Moments later, as he pulled away, shouting down the phone at a total twat at the North and Western Mercantile Bank, and pulling out a pack of cigarettes – his son didn’t like him smoking, nor did his other two kids, nor his wife, but he sure needed one now – Brown saw the blue flashing lights of a police car in his mirror. He pulled over to the kerb to let the car pass, but instead it slowed, pulling in behind him, flashing its headlights twice at him and giving him a whup-whup on its siren.
He halted the car, terminating the call abruptly in mid-sentence, then slid down his window as a uniformed traffic officer approached from the BMW, straightening his cap.
‘I was on hands-free,’ he said as the officer, a fair-haired man in his late thirties, knelt to peer in, moving his face close to his own, too close, sniffing his breath.
‘And I haven’t been drinking – I don’t drive my son to school drunk. Anything else I can do for you gentlemen?’
‘Is this your vehicle, sir?’ the officer said, politely.
‘No, it belongs to Bart Simpson – I’m his chauffeur.
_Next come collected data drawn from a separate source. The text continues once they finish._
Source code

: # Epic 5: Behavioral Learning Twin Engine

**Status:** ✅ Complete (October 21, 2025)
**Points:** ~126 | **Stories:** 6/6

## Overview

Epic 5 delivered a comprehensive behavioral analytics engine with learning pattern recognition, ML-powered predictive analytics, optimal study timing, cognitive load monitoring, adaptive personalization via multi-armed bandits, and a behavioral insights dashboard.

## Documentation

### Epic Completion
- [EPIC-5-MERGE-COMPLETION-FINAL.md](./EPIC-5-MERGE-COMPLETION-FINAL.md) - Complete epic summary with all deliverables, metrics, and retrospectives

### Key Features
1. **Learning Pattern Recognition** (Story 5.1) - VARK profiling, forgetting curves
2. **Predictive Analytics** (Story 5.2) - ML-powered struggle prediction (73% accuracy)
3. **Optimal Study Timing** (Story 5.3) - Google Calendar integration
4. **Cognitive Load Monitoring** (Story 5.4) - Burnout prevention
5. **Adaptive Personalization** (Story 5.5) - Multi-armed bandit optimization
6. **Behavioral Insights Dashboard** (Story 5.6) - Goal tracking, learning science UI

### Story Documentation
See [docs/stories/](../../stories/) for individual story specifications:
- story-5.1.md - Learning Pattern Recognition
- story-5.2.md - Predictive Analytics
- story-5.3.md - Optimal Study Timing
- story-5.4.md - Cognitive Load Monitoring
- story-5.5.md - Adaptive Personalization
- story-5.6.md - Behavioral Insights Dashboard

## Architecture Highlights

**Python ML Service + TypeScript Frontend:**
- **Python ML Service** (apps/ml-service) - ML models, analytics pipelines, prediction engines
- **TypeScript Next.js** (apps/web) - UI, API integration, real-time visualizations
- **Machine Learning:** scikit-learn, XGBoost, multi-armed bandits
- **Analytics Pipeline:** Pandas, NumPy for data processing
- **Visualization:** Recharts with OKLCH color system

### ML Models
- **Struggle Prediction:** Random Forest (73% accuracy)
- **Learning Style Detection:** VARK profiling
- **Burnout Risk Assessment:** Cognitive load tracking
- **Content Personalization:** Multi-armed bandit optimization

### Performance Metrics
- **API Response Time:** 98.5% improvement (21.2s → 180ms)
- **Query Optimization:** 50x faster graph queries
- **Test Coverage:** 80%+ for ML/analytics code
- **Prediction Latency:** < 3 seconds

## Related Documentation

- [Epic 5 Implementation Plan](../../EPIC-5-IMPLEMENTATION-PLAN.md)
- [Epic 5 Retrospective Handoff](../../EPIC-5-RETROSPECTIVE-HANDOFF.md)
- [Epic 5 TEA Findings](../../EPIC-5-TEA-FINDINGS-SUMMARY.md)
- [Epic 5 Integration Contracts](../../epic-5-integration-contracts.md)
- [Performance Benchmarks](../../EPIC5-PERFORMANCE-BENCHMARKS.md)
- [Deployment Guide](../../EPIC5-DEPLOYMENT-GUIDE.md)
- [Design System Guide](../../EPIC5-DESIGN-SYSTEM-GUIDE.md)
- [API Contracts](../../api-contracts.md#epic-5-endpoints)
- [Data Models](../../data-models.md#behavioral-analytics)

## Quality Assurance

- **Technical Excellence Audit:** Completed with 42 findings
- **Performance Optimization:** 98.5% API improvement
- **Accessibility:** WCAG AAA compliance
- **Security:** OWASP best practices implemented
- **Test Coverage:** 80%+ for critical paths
He’s in the back.’ He gave the officer a grin.
‘I see.’ The unsmiling officer stood up, walked round to the front of the car, then spoke into his radio. He returned to the driver’s door. ‘Where have you come from, sir?’
‘What is this? I’m really late for work.’
‘Where have you come from this morning, sir?’
‘Home.’
‘And where is that?’
‘Dyke Road Avenue.’
‘Can you give me your address?’
‘Wingate House, Dyke Road Avenue.’
‘And where are you heading, sir?’
‘To work.’
‘And where would that be, sir?’
‘My office, Kipp Brown Associates, Church Road, Hove. And I’m late – thanks to all the insane roadworks going on.’
The officer stood up and stepped away a few paces, speaking into his radio again.
/> Moments later he heard the wail of another siren. An unmarked silver Mondeo estate, blue lights flashing, pulled up in front of him, then reversed, coming so close he thought the car was going to ram him. Two men in suits climbed out. They walked up to the driver’s side of the Porsche and showed Brown their warrant cards.
‘Detective Inspector Batchelor and Detective Sergeant Exton,’ the older man said. ‘Would you mind stepping out of your vehicle and having a chat with us in our car, sir?’
‘What is this? I’m already late for work and I have a very busy day ahead in my office.’
‘Sir,’ Batchelor said firmly. ‘We can either have a chat in our car now, which shouldn’t take more than a few minutes, or we will have to ask you to accompany us to Brighton police station.’
‘Am I under arrest or something?’
‘No, sir, but if we have to arrest you, we will.’
‘Would somebody mind telling me just what this is about?’
‘We will do, if you step out, sir.’
Reluctantly, and angrily, Kipp Brown switched off the engine, climbed out then pressed the key fob to lock the doors, pointedly. ‘It’s a yellow line – I assume you’re not going to ticket me for parking here?’
‘No, sir, we won’t.’
Accompanied by the two detectives, he walked to the Ford and climbed into the back seat. Batchelor and Exton sat in the front, closed the doors and turned to face him.
‘Mr Brown,’ Batchelor said. ‘This may seem like an intrusion, but we have a very delicate situation here and we didn’t want to embarrass you, or cause you any problems by visiting you at your home yesterday, or your office today. So we thought this would be the best place to have a talk.’
Brown raised his hands in the air. ‘What do you need? An ISA? A new mortgage? Some advice on your police pension scheme?’
‘Police pension scheme? That’s another story,’ DS Exton said, bitterly. ‘Best not go there.’
‘I hear you guys got stuffed by the Tory government. Theresa May? She’s on a par with the Antichrist with you guys, right?’